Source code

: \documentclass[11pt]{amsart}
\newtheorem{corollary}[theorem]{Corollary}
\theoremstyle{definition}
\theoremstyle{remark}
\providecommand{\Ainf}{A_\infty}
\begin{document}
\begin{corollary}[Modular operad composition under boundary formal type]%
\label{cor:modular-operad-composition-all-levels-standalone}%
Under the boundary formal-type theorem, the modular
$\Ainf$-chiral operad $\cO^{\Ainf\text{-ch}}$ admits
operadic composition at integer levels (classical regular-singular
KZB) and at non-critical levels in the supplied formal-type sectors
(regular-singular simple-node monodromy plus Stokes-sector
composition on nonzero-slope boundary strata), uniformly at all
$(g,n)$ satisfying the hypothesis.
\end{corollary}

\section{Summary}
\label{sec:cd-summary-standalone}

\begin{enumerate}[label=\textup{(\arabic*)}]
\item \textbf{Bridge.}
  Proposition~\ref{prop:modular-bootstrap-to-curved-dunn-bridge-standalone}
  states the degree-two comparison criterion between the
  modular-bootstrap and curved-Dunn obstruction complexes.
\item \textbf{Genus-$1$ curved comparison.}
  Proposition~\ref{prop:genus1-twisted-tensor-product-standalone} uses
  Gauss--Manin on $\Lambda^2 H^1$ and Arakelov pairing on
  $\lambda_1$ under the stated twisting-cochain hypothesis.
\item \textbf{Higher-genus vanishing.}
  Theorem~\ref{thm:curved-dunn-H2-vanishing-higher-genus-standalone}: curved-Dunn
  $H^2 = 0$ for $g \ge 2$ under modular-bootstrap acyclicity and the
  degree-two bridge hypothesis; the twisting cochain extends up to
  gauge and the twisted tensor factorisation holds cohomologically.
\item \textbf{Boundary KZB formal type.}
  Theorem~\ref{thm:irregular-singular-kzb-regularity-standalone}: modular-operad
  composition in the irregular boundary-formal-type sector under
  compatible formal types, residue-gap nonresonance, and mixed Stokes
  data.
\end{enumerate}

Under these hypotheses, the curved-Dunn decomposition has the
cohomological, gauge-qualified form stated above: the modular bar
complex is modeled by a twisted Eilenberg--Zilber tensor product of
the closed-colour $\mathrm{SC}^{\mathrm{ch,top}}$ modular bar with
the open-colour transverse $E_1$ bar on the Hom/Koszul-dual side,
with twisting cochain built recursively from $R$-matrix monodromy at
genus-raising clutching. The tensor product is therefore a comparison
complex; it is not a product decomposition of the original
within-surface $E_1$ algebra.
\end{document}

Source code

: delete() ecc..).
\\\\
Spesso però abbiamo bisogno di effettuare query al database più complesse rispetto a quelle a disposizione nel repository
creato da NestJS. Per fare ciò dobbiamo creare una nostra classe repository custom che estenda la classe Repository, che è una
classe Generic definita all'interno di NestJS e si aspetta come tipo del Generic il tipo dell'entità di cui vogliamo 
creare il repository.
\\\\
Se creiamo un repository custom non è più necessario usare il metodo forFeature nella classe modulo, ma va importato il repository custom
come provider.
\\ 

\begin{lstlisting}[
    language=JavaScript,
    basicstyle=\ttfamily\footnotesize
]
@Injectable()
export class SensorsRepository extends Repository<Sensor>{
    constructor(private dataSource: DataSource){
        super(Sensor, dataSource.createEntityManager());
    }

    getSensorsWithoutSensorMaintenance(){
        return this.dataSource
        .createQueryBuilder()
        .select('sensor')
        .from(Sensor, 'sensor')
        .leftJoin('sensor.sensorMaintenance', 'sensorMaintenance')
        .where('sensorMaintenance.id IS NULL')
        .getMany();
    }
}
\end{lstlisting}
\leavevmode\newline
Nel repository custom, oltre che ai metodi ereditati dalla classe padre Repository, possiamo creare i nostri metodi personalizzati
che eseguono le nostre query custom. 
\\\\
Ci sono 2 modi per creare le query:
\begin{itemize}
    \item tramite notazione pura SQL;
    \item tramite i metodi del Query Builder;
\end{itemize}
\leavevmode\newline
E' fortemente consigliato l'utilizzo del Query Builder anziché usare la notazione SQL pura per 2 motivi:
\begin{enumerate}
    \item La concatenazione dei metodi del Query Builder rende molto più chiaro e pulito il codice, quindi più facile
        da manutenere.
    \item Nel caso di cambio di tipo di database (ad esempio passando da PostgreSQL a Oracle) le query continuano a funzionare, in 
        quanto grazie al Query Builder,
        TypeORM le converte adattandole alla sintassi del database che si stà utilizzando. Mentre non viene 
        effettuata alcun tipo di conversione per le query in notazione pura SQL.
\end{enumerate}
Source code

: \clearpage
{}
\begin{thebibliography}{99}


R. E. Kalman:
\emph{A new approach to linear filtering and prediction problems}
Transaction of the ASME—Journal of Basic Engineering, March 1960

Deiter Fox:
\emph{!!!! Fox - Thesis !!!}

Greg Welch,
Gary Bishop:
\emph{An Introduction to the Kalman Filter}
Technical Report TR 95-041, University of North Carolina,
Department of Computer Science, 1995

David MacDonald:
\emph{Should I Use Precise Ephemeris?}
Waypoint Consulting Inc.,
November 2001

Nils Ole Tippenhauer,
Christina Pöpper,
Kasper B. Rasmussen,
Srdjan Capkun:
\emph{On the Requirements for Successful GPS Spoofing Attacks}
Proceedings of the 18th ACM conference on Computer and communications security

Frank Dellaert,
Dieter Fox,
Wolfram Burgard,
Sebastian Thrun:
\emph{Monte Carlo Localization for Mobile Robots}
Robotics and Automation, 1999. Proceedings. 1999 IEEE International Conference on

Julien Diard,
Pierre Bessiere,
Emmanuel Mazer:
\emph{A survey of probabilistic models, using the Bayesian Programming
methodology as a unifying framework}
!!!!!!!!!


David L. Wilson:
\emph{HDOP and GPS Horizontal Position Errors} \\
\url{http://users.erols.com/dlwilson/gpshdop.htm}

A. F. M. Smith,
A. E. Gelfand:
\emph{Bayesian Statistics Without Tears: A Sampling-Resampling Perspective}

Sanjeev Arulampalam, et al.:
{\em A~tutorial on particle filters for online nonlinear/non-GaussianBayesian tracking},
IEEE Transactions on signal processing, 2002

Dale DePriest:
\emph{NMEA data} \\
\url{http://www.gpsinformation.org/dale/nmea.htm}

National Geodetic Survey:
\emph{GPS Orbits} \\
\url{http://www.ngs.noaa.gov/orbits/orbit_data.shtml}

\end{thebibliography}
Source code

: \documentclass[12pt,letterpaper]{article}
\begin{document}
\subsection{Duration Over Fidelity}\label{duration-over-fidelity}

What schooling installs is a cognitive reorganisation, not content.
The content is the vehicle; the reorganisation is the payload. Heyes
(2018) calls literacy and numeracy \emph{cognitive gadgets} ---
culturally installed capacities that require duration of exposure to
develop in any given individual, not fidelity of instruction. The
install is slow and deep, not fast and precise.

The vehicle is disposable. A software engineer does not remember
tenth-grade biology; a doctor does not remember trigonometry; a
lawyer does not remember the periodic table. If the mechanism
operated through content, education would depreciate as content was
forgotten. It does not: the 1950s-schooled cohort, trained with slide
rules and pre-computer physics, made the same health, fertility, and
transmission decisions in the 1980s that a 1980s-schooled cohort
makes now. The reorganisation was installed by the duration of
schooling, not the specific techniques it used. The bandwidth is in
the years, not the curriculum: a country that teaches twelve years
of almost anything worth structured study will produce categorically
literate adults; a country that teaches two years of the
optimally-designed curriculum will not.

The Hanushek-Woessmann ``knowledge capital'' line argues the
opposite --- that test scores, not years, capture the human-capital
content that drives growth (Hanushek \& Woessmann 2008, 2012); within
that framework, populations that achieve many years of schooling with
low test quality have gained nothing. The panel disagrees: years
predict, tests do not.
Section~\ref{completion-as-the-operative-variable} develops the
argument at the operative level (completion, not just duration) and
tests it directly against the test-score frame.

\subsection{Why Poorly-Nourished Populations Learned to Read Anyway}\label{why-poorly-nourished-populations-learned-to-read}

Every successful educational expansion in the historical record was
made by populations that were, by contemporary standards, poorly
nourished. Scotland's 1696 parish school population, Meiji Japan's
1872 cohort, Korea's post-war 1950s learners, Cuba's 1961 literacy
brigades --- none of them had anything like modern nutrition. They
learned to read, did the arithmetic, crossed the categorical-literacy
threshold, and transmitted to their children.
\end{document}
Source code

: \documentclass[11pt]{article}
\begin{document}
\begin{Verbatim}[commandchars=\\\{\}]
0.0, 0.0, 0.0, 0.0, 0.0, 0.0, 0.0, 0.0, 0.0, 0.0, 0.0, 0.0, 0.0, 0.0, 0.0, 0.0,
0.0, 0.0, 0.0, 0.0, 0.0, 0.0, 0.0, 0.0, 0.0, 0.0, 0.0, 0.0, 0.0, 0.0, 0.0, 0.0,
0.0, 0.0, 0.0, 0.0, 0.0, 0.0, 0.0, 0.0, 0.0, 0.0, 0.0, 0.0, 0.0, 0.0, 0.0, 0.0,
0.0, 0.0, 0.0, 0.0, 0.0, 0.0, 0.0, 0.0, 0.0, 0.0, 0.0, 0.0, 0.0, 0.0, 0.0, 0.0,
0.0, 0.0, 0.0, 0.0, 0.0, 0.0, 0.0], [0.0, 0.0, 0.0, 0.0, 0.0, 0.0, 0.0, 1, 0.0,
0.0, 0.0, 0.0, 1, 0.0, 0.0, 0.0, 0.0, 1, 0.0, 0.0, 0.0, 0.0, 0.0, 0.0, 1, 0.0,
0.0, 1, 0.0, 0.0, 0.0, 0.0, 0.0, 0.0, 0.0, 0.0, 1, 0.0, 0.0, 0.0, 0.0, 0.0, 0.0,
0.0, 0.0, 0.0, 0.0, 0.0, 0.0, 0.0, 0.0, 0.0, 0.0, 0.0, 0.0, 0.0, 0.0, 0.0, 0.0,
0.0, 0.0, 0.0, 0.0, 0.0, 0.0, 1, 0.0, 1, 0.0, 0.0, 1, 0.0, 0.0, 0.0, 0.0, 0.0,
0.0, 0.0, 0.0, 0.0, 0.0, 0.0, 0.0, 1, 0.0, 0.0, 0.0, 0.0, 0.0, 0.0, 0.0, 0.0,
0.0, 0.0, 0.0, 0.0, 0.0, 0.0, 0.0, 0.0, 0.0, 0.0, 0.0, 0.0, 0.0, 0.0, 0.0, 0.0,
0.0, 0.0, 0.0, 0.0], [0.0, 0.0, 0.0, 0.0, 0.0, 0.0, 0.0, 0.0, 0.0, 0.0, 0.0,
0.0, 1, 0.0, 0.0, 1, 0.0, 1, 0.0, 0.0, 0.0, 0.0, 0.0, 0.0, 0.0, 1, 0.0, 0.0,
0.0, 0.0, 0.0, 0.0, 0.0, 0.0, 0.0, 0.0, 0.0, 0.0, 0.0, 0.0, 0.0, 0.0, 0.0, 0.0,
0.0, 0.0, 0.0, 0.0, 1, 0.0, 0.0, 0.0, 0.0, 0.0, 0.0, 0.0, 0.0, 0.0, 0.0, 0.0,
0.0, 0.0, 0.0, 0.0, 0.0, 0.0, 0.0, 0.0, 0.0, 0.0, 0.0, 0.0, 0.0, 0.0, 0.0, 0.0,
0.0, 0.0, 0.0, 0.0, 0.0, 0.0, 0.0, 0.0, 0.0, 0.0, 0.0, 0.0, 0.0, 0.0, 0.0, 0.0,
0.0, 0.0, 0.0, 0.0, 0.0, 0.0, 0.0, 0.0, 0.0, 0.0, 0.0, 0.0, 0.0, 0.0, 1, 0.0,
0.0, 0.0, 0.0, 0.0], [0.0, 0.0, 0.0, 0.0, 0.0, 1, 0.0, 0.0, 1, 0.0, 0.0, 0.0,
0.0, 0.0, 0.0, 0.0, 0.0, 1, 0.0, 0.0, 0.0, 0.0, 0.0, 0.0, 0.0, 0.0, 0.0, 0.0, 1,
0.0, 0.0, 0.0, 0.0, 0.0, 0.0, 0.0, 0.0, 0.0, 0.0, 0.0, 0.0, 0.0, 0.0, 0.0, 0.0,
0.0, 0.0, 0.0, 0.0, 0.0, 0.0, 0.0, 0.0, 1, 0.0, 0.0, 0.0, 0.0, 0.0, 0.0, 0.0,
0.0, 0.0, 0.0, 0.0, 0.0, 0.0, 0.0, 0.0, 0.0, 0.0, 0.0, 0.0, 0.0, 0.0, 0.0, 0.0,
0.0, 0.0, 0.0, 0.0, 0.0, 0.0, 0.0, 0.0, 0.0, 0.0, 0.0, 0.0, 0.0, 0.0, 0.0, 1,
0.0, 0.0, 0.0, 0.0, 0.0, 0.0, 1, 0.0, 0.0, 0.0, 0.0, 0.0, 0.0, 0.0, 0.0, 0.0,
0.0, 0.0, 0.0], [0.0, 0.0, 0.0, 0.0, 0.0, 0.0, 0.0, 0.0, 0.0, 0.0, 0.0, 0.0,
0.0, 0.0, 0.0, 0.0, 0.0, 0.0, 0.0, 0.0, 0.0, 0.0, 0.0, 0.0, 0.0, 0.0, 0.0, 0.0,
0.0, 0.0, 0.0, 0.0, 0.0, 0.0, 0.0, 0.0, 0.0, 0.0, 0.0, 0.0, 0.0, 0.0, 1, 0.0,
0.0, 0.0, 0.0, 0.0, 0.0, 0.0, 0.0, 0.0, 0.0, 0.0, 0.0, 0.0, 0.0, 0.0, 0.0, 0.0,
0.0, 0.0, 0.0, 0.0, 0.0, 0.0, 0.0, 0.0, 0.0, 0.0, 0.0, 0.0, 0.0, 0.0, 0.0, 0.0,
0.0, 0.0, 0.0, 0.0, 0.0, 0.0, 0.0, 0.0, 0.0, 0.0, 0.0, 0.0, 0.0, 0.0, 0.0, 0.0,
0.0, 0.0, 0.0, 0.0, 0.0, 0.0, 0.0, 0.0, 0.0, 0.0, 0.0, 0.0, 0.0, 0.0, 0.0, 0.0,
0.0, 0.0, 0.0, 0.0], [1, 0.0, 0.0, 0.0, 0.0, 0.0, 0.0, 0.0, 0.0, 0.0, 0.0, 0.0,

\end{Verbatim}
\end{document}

▸ WHAT YOU NEED TO DO
Tally, in the data above, the lines where the word "within" occurs, and give the figure alone.

▸ WRITTEN RESPONSE
2